Exercise:
Please copy every line from the following entries in which the word "ciklo" appears.

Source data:
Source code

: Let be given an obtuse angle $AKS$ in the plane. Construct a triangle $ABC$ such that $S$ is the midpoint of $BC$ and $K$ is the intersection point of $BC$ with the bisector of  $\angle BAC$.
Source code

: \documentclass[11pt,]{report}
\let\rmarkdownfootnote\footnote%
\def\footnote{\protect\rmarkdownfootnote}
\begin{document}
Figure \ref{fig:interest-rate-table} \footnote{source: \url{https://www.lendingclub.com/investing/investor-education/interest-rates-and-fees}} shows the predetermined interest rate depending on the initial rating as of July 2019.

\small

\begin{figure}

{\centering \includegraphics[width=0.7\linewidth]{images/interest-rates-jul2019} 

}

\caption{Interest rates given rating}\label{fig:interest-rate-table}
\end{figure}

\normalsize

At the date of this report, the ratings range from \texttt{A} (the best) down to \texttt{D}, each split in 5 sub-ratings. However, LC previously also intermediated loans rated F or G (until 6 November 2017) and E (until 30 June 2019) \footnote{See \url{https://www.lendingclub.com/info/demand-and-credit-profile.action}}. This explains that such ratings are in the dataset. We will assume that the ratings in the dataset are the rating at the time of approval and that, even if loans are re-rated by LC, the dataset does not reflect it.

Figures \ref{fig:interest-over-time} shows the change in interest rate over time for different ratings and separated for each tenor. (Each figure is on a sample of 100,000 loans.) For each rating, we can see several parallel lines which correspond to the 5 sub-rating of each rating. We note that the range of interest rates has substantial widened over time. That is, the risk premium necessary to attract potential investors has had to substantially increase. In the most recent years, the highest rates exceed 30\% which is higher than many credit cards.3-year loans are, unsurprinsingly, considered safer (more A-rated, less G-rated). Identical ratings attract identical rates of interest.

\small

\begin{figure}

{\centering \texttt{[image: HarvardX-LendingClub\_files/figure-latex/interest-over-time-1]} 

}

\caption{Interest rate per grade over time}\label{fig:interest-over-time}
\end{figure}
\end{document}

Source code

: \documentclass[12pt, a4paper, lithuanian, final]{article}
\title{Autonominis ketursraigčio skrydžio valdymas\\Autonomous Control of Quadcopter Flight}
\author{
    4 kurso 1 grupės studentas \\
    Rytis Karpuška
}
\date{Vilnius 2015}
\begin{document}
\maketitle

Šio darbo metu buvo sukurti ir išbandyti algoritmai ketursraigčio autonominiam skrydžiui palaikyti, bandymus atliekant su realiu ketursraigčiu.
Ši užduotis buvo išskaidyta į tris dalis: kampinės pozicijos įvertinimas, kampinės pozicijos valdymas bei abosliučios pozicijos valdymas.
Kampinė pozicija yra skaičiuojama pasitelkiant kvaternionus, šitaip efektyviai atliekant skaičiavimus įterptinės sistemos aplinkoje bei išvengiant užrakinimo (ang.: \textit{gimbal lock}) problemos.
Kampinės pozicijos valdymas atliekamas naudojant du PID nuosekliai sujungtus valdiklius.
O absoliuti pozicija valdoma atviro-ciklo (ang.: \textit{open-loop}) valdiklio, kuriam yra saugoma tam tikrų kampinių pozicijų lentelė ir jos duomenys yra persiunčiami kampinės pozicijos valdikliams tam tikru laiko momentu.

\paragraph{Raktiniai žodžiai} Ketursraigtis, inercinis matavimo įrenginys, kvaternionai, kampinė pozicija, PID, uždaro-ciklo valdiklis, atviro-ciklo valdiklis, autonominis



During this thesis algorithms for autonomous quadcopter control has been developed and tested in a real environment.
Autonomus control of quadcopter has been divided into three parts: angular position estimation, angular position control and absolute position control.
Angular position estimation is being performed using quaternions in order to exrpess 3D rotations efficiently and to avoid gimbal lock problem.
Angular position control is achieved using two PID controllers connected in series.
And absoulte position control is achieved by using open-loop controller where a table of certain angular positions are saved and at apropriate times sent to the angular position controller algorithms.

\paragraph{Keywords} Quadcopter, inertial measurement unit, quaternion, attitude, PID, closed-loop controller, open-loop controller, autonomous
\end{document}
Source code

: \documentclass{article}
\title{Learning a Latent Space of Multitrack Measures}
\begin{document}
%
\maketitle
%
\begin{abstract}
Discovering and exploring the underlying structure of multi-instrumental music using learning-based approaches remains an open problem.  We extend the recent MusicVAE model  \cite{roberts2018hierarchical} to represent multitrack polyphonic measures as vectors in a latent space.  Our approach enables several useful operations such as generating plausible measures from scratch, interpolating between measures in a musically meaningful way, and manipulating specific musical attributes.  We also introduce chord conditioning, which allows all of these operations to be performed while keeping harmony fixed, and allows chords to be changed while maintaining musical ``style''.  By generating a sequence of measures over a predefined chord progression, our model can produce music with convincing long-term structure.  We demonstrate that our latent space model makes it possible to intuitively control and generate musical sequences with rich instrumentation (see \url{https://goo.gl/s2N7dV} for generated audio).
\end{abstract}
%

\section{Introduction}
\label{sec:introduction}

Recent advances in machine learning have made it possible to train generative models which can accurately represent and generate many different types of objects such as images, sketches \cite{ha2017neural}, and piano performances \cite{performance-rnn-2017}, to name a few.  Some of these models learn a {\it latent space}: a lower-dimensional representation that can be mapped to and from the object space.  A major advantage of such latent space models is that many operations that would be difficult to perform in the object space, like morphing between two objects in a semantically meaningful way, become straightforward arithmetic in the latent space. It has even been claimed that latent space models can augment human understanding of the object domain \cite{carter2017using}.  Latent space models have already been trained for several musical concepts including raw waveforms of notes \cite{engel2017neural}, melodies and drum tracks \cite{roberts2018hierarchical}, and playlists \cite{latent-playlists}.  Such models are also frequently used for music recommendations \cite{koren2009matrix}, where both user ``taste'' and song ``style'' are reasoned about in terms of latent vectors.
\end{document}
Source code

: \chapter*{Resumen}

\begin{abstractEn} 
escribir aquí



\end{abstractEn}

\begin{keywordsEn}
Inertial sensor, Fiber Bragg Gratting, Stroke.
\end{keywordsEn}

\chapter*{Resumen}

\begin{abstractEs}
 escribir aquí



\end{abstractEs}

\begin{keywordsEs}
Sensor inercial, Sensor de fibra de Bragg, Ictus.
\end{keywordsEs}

Exercise response:
O absoliuti pozicija valdoma atviro-ciklo (ang.: \textit{open-loop}) valdiklio, kuriam yra saugoma tam tikrų kampinių pozicijų lentelė ir jos duomenys yra persiunčiami kampinės pozicijos valdikliams tam tikru laiko momentu.
\paragraph{Raktiniai žodžiai} Ketursraigtis, inercinis matavimo įrenginys, kvaternionai, kampinė pozicija, PID, uždaro-ciklo valdiklis, atviro-ciklo valdiklis, autonominis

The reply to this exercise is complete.